Start of Record excerpts

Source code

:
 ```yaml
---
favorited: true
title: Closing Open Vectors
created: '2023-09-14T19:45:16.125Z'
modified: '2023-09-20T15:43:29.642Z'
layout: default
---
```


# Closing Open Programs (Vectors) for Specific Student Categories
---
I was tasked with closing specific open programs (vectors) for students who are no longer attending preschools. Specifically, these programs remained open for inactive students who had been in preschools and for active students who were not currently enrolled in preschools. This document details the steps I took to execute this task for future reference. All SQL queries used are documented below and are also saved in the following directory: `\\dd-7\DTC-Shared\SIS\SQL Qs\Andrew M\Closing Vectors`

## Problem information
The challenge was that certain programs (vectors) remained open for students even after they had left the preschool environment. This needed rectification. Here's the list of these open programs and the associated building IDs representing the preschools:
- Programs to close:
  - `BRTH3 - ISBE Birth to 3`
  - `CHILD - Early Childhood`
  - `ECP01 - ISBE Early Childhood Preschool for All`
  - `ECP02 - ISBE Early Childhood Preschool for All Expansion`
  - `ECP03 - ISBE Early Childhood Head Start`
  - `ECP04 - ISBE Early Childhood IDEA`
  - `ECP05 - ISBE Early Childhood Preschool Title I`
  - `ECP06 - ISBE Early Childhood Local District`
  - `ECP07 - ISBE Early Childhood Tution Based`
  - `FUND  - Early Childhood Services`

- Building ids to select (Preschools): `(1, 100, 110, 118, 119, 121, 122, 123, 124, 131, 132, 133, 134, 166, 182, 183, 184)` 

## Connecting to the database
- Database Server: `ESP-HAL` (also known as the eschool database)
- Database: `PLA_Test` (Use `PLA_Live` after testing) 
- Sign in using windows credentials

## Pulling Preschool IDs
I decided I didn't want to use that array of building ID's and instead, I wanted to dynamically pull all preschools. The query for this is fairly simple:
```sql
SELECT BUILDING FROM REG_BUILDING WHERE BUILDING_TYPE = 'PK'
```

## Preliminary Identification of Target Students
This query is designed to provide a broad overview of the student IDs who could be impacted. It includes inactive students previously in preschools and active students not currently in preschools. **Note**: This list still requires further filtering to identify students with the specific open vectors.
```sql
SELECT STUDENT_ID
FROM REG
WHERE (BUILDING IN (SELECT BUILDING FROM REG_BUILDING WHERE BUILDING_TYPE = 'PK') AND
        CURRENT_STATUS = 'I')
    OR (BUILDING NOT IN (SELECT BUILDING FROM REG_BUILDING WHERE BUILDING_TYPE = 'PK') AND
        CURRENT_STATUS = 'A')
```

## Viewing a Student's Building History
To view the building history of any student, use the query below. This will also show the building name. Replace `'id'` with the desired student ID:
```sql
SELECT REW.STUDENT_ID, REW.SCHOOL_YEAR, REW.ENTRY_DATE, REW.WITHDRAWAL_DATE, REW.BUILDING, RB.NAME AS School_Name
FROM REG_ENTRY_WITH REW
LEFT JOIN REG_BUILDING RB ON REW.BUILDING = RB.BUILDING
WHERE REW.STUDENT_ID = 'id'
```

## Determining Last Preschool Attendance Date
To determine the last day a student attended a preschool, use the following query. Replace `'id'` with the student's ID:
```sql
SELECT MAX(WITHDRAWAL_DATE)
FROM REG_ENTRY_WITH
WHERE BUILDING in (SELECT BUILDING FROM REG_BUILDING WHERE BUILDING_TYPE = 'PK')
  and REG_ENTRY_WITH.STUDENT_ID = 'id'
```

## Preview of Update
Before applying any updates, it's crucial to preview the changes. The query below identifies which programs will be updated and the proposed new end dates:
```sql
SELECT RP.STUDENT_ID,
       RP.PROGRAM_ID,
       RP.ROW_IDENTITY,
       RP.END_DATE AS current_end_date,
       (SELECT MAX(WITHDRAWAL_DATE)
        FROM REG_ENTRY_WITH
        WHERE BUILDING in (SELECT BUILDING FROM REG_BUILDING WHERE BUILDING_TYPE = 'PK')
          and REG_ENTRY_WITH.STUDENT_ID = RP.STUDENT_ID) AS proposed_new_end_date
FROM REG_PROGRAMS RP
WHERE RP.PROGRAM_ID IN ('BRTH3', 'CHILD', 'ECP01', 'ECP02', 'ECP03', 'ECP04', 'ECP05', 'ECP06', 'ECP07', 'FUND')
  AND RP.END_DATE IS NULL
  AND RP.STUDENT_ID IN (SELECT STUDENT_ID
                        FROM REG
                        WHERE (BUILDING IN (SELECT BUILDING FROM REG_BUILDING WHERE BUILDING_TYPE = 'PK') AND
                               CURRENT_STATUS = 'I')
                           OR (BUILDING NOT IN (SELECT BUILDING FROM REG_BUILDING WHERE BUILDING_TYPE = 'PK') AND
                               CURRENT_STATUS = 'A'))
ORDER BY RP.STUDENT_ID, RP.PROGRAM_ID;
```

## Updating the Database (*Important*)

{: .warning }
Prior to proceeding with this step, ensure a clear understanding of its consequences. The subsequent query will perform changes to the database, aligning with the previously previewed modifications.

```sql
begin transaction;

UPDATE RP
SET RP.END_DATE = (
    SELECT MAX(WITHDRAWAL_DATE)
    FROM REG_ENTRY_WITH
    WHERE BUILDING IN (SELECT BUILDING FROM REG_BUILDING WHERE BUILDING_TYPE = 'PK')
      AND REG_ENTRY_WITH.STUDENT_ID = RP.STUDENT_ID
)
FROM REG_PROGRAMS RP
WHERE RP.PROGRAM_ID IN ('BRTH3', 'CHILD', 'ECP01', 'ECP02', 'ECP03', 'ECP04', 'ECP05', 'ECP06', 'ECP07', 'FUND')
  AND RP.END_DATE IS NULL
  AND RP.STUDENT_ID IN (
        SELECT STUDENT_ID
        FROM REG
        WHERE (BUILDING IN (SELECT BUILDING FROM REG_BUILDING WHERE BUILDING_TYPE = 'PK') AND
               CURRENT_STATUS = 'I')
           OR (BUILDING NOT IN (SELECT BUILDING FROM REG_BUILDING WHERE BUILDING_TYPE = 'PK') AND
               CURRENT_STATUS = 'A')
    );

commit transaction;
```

End of Record excerpts

§ **Try it**:
Look through the material and find each line that includes "changes", then copy it.

§ **Solution to the exercise**:
Before applying any updates, it's crucial to preview the changes. The query below identifies which programs will be updated and the proposed new end dates:
Prior to proceeding with this step, ensure a clear understanding of its consequences. The subsequent query will perform changes to the database, aligning with the previously previewed modifications.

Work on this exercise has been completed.